REQUIRED WORK:
List, from the lines below, each one with "your" in it.

DATA TO EXAMINE:
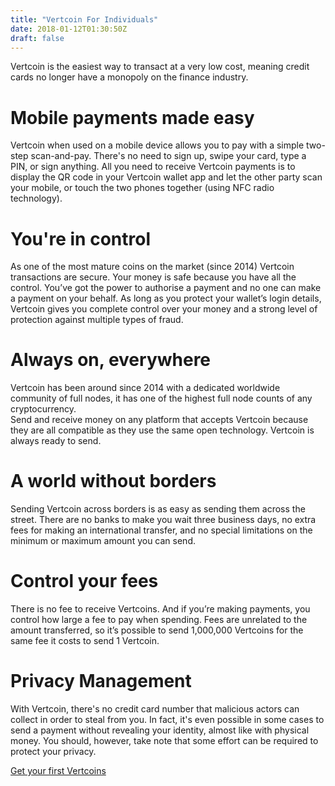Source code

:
 ```yaml
---
title: "Vertcoin For Individuals"
date: 2018-01-12T01:30:50Z
draft: false
---
```


Vertcoin is the easiest way to transact at a very low cost, meaning credit cards no longer have a monopoly on the finance industry.


# Mobile payments made easy


Vertcoin when used on a mobile device allows you to pay with a simple two-step scan-and-pay. There's no need to sign up, swipe your card, type a PIN, or sign anything. All you need to receive Vertcoin payments is to display the QR code in your Vertcoin wallet app and let the other party scan your mobile, or touch the two phones together (using NFC radio technology).



# You're in control


As one of the most mature coins on the market (since 2014) Vertcoin transactions are secure. Your money is safe because you have all the control. You’ve got the power to authorise a payment and no one can make a payment on your behalf. As long as you protect your wallet’s login details, Vertcoin gives you complete control over your money and a strong level of protection against multiple types of fraud.



# Always on, everywhere


Vertcoin has been around since 2014 with a dedicated worldwide community of full nodes, it has one of the highest full node counts of any cryptocurrency.  
Send and receive money on any platform that accepts Vertcoin because they are all compatible as they use the same open technology. Vertcoin is always ready to send.



# A world without borders


Sending Vertcoin across borders is as easy as sending them across the street. There are no banks to make you wait three business days, no extra fees for making an international transfer, and no special limitations on the minimum or maximum amount you can send.




# Control your fees


There is no fee to receive Vertcoins. And if you’re making payments, you control how large a fee to pay when spending. Fees are unrelated to the amount transferred, so it’s possible to send 1,000,000 Vertcoins for the same fee it costs to send 1 Vertcoin. 


# Privacy Management

With Vertcoin, there's no credit card number that malicious actors can collect in order to steal from you. In fact, it's even possible in some cases to send a payment without revealing your identity, almost like with physical money. You should, however, take note that some effort can be required to protect your privacy.


<a href="/trading" class="largeButton">
                  		Get your first Vertcoins
                  	</a>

FINISHED TASK:
Vertcoin when used on a mobile device allows you to pay with a simple two-step scan-and-pay. There's no need to sign up, swipe your card, type a PIN, or sign anything. All you need to receive Vertcoin payments is to display the QR code in your Vertcoin wallet app and let the other party scan your mobile, or touch the two phones together (using NFC radio technology).
As one of the most mature coins on the market (since 2014) Vertcoin transactions are secure. Your money is safe because you have all the control. You’ve got the power to authorise a payment and no one can make a payment on your behalf. As long as you protect your wallet’s login details, Vertcoin gives you complete control over your money and a strong level of protection against multiple types of fraud.
# Control your fees
With Vertcoin, there's no credit card number that malicious actors can collect in order to steal from you. In fact, it's even possible in some cases to send a payment without revealing your identity, almost like with physical money. You should, however, take note that some effort can be required to protect your privacy.
                  		Get your first Vertcoins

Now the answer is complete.